Ma è in Sardegna che Sartorio trovò il pubblico più appassionato e i committenti più danarosi. Nel 1885 sbarcò nell’isola per installare la celebre statua di Quintino Sella a Iglesias e da quel momento la sua carriera decollò: in pochi anni realizzò oltre un centinaio di sculture funerarie nei principali cimiteri sardi, tra cui quello monumentale di Bonaria a Cagliari, Oristano, Iglesias, Sassari e Cuglieri. Le sue opere, spesso intrise di un’intensa drammaticità, raccontano storie di dolore e amore eterno, come nel caso del celebre monumento a Efisio Devoto, detto Efisino, un bambino addormentato su una sedia con l’epitaffio struggente: “Cattivo! perché non ti risvegli?!”.
L’artista lavorò a lungo in Sardegna, lasciando opere indimenticabili come il monumento funebre a Giuseppe Todde, con la vedova immortalata in una posa rassegnata, quello del giovane Gastone Ciprietti o quello di Maria Ugo Ortu, nota come Mariuccia, ritratta nei minimi dettagli mentre si appoggia a una balaustra.

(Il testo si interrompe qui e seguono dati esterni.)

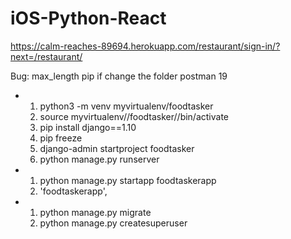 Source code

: # iOS-Python-React
https://calm-reaches-89694.herokuapp.com/restaurant/sign-in/?next=/restaurant/

Bug:
max_length
pip if change the folder
postman 19
-  1. python3 -m venv myvirtualenv/foodtasker
   2. source myvirtualenv//foodtasker//bin/activate
   3. pip install django==1.10
   4. pip freeze
   5. django-admin startproject foodtasker
   6. python manage.py runserver

-  1. python manage.py startapp foodtaskerapp
   2. 'foodtaskerapp',
-  1. python manage.py migrate
   2. python manage.py createsuperuser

La Bottega di Giuseppe Sartorio il Michelangelo dei morti, foto dal gruppo Cagliari Tra Pssato e Presente
Ma ciò che rende ancora più affascinante la figura di Sartorio è la sua bottega ottocentesca di Cagliari, un vero laboratorio dell’immortalità. Una fotografia scattata il 19 marzo 1895, ritrovata in un archivio privato, lo ritrae nel suo atelier insieme ai suoi operai e modelli, tra cui alcuni bambini usati come riferimenti per scolpire figure angeliche o infanti addormentati. Nell’immagine si scorgono strumenti di lavoro, come un pantografo utilizzato per riportare sul marmo le forme di un calco in gesso, e alcune delle sue opere ancora in fase di realizzazione, tra cui la statua di Efisino Devoto.
Sebbene la sua carriera fosse già ben consolidata in Sardegna e nel resto d’Italia – con opere presenti nei cimiteri di Torino, Vercelli e nel Verano di Roma – la fotografia del suo atelier ha svelato dettagli inediti sulla sua tecnica e sul dietro le quinte della sua arte. Lo scatto rivela anche una possibile modella per la scultura di Mariuccia, una bambina in abiti borghesi sorprendentemente somigliante alla figura scolpita da Sartorio.
Dopo anni di successi, l’artista si trasferì a Roma, ma mantenne un legame costante con la Sardegna. La sua morte, avvenuta in circostanze misteriose nel 1922, è avvolta dal fascino del suo stesso mito: Giuseppe Sartorio scomparve durante una traversata in mare tra Olbia e Civitavecchia, a bordo del piroscafo “Tocra”. Il suo corpo non fu mai ritrovato, lasciando dietro di sé solo le sue opere scolpite nel marmo, eterne testimoni di una grandezza artistica che ancora oggi vive tra le strade e i cimiteri della Sardegna.